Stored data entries
********************

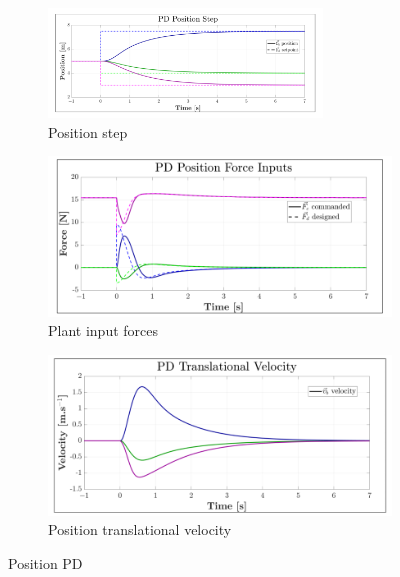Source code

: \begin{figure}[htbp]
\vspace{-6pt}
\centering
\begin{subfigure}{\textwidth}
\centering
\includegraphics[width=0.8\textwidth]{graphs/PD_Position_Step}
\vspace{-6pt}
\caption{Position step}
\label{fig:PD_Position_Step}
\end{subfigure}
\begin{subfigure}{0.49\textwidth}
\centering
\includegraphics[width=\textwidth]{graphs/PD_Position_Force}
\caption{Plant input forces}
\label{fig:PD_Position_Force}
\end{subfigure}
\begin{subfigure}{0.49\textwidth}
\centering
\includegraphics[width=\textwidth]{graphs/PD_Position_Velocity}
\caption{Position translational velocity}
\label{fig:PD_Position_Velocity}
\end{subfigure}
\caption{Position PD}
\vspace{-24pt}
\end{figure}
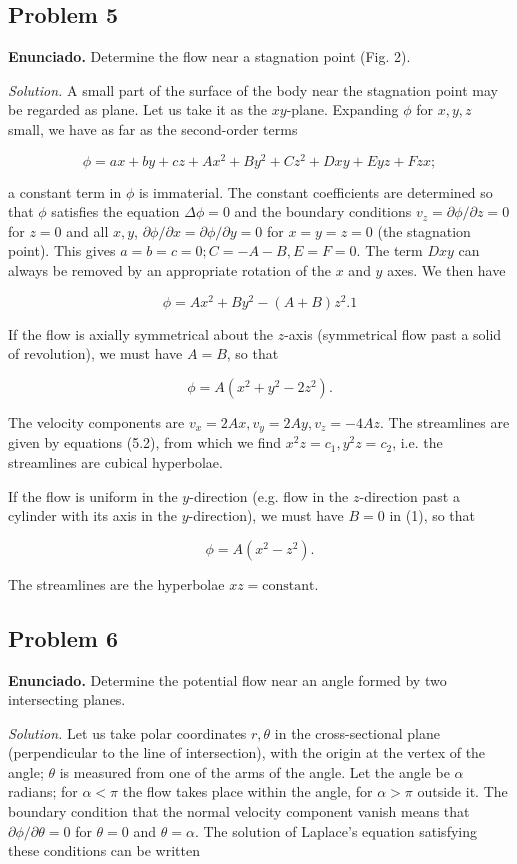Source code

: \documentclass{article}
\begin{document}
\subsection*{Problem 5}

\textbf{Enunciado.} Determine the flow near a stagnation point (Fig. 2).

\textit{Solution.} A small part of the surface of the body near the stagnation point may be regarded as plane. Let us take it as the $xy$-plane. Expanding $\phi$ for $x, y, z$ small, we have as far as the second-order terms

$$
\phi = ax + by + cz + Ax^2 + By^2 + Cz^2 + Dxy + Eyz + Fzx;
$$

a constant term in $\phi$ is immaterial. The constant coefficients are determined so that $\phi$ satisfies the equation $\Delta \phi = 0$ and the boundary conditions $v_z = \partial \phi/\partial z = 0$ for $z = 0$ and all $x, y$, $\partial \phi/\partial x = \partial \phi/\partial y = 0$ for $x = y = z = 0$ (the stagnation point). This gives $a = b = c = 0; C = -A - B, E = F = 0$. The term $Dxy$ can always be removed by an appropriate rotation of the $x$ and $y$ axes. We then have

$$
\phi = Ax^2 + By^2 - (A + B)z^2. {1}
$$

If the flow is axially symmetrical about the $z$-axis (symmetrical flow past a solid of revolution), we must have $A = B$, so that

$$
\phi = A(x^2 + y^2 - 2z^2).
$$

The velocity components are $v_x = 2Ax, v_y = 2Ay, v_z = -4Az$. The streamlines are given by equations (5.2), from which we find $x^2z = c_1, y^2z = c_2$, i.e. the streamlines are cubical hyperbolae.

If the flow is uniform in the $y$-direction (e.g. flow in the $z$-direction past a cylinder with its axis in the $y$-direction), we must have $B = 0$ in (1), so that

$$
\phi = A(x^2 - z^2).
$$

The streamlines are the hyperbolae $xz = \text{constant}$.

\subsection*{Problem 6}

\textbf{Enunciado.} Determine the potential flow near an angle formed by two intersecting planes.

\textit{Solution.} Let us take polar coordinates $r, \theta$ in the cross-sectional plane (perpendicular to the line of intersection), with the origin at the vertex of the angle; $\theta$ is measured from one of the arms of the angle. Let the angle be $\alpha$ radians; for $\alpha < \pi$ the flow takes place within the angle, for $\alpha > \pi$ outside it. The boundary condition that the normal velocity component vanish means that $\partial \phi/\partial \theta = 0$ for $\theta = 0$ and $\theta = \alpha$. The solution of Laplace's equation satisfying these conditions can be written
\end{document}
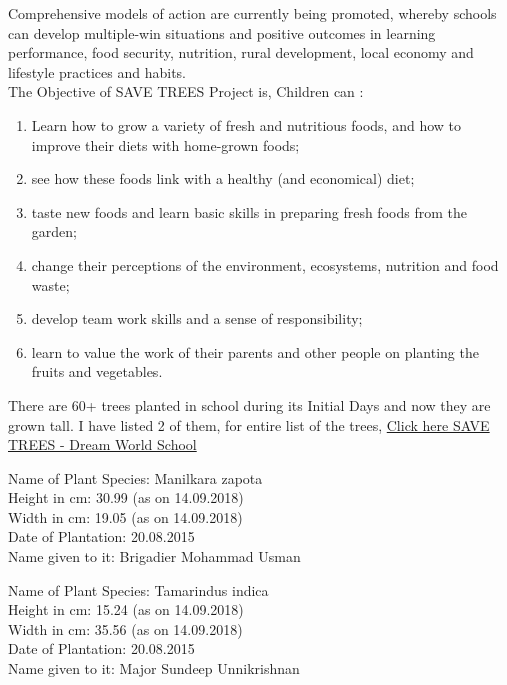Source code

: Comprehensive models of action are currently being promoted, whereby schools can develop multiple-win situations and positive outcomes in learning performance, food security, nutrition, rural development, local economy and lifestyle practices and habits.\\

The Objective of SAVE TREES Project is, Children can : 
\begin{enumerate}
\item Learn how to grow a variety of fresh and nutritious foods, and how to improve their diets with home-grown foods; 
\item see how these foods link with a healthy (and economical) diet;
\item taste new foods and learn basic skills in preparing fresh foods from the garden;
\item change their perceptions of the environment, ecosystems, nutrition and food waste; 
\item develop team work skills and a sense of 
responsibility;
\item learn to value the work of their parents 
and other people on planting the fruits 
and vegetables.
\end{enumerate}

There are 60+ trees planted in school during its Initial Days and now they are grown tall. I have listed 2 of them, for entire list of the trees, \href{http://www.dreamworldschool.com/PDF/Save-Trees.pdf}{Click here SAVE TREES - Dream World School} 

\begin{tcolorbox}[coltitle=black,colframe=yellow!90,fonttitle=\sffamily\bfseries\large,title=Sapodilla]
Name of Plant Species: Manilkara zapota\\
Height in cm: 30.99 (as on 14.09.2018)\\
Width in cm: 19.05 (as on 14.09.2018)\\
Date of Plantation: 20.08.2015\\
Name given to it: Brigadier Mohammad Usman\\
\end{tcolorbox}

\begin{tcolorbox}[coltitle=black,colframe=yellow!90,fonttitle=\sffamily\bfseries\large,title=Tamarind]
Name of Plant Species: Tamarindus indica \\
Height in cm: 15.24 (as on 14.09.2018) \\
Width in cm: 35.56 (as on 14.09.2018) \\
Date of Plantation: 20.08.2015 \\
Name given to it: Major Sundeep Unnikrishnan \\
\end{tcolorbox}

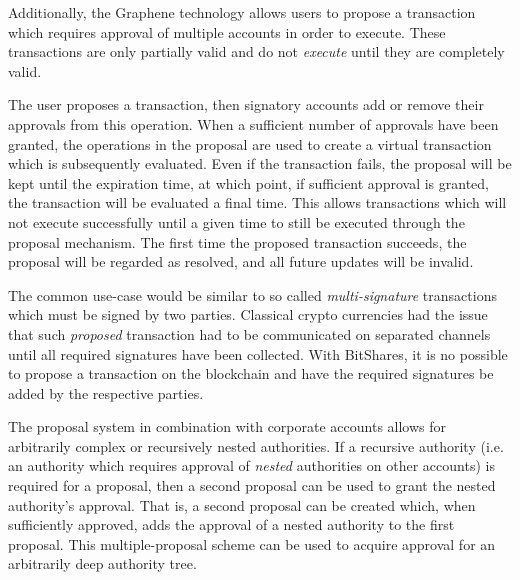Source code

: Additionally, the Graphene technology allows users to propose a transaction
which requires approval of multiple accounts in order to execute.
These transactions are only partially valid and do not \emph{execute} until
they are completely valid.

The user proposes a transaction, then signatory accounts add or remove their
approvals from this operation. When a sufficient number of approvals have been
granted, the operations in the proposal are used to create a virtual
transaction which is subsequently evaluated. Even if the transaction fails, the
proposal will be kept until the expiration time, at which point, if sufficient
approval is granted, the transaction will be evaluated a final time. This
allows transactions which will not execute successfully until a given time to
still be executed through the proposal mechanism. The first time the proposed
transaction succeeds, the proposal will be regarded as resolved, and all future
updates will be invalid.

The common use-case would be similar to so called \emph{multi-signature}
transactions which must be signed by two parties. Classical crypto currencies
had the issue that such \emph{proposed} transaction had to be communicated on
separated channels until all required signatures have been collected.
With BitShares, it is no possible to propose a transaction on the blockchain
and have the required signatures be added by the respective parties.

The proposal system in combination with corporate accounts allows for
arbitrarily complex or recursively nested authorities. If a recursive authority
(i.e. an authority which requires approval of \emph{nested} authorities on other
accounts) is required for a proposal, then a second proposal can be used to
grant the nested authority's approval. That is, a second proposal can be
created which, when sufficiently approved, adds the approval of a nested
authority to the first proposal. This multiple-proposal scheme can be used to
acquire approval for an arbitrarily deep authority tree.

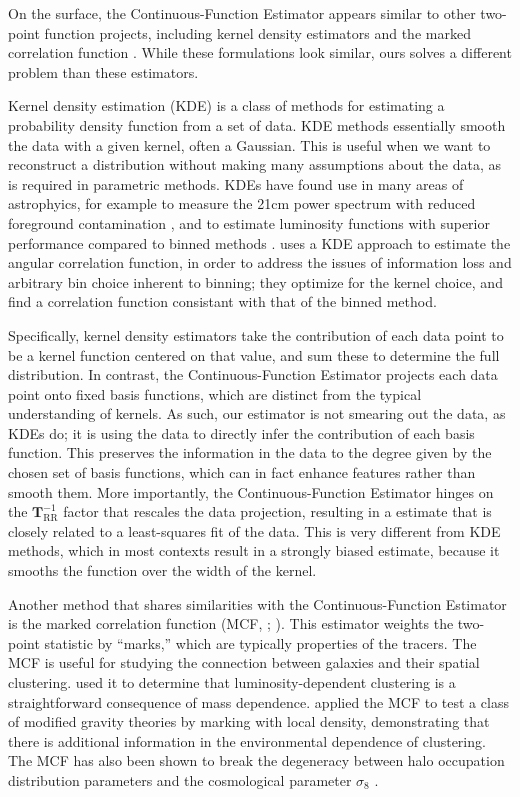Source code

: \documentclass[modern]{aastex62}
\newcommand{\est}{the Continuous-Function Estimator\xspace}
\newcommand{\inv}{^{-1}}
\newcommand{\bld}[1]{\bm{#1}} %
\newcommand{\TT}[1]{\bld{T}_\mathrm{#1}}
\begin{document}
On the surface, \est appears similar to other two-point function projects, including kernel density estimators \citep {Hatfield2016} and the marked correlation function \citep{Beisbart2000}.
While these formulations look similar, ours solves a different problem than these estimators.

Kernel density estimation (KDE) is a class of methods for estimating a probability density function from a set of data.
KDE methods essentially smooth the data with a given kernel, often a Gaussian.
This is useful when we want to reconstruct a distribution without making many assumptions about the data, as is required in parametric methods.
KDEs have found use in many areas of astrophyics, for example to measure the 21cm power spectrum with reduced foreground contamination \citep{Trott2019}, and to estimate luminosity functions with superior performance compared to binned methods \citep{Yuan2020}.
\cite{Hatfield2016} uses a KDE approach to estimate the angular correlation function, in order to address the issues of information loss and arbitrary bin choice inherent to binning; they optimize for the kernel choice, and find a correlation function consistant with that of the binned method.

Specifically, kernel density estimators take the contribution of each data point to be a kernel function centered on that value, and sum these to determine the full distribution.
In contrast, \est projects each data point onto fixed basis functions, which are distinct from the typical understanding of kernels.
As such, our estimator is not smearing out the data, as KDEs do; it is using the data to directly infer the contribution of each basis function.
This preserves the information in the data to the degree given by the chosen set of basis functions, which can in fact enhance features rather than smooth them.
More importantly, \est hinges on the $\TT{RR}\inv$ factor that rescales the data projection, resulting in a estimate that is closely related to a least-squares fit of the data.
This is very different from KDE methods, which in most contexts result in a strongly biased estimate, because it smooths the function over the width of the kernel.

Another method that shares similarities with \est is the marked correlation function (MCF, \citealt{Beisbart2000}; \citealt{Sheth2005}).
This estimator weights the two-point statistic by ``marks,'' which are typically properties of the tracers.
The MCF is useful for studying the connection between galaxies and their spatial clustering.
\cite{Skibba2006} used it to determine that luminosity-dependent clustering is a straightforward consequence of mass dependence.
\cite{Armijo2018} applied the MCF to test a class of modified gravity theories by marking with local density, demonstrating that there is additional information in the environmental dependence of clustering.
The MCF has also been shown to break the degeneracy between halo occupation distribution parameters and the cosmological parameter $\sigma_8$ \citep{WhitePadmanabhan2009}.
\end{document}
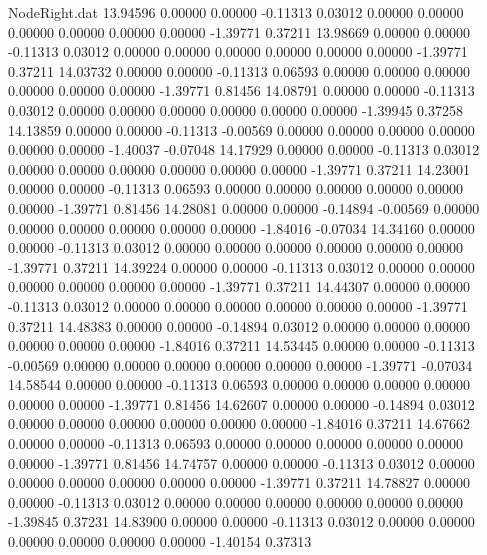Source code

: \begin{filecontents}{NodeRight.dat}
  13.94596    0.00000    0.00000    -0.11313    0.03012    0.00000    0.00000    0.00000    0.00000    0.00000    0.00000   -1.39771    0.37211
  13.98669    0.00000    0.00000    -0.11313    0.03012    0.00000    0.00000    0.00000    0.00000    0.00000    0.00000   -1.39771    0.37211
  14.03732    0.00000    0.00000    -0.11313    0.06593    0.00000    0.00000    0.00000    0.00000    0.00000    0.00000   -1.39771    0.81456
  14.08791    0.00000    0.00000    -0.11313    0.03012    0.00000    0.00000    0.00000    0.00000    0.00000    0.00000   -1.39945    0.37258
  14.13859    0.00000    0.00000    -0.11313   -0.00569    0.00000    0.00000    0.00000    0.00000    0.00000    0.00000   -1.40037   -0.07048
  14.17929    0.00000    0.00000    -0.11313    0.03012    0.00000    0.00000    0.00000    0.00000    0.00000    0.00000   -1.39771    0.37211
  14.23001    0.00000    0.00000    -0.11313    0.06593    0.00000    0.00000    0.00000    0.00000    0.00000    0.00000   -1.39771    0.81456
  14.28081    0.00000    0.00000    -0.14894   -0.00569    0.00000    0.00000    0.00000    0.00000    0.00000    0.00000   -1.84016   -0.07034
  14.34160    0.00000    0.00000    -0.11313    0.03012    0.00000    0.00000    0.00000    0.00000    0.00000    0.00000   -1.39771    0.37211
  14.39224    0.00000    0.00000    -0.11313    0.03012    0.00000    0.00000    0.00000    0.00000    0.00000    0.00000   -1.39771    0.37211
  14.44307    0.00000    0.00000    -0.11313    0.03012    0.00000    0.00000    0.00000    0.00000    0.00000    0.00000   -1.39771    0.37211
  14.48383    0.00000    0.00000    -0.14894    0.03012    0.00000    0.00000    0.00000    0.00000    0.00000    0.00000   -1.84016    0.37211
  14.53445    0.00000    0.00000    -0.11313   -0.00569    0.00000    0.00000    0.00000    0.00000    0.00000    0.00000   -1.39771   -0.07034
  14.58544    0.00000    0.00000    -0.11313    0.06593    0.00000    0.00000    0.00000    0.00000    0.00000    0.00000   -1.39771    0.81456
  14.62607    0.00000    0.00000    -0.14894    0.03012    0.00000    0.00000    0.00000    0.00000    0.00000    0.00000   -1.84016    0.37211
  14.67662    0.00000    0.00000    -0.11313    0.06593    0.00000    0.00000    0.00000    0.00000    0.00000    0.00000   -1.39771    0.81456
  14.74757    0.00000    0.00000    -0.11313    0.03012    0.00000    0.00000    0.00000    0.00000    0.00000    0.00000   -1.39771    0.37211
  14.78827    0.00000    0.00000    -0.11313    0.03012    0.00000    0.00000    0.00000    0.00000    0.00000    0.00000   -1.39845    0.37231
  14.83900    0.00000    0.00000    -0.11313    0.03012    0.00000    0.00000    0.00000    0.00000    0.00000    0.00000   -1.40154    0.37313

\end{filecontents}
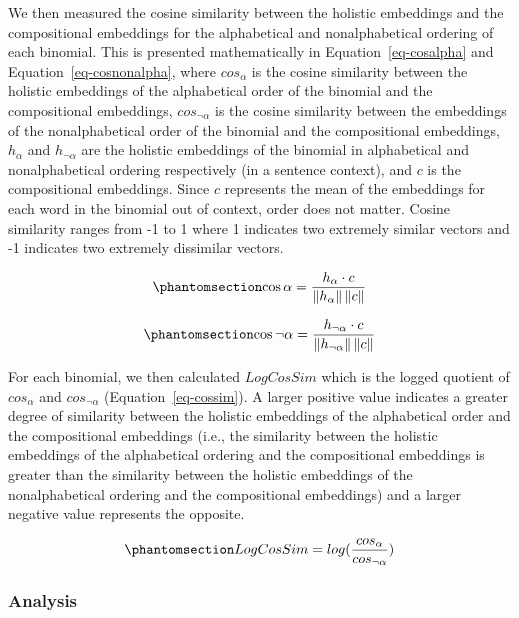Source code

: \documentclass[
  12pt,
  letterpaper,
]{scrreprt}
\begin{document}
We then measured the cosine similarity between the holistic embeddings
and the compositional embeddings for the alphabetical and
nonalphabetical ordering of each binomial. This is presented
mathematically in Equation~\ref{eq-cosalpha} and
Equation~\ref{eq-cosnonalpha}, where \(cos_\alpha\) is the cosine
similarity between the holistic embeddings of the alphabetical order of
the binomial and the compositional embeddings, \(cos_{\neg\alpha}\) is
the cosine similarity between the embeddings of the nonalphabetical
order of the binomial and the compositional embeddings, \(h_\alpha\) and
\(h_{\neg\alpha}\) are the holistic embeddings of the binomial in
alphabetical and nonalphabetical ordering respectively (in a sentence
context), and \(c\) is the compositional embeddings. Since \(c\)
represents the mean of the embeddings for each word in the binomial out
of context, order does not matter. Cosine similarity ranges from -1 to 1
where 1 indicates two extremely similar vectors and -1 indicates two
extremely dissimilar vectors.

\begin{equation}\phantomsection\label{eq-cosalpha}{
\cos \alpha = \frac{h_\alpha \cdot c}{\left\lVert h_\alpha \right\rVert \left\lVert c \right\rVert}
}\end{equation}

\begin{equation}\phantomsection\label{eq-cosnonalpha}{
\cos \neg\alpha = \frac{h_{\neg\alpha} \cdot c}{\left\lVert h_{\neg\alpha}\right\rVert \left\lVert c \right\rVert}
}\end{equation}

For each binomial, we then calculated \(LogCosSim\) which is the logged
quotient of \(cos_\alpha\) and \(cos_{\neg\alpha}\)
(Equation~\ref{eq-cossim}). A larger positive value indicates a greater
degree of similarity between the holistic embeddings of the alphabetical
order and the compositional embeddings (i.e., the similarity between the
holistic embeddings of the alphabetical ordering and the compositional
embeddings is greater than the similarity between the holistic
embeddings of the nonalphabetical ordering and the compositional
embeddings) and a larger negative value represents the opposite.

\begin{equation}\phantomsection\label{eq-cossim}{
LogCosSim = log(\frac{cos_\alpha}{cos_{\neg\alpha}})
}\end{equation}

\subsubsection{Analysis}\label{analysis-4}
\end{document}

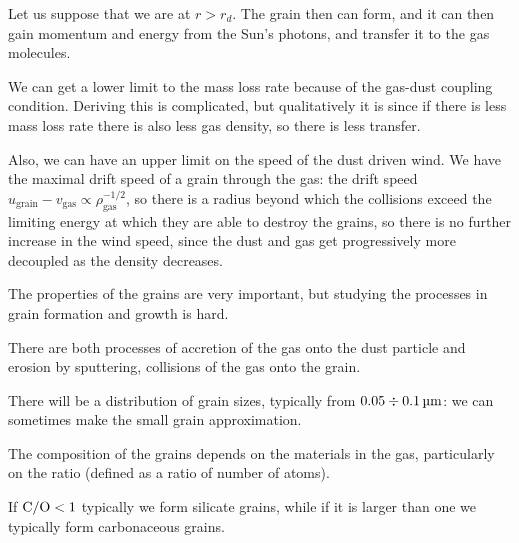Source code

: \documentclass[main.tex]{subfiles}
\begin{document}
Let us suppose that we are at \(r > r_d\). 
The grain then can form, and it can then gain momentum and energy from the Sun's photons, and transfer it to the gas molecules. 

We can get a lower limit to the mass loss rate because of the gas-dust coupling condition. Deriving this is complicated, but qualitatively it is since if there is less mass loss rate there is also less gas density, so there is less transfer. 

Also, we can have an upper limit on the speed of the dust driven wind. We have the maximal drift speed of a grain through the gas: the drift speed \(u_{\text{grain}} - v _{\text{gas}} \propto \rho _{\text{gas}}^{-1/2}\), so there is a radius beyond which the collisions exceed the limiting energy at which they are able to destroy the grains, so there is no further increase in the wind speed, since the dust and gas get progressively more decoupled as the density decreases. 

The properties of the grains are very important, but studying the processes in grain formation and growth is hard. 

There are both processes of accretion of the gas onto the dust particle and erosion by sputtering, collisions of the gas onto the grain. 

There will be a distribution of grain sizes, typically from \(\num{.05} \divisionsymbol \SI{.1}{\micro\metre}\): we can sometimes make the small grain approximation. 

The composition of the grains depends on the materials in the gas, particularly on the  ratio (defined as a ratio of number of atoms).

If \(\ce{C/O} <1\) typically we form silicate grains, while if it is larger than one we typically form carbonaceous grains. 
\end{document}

********************

• _Task brief_
From the entries above, work out the number of lines containing the string "cosnonalpha" and give that number by itself.

• _Result below_
2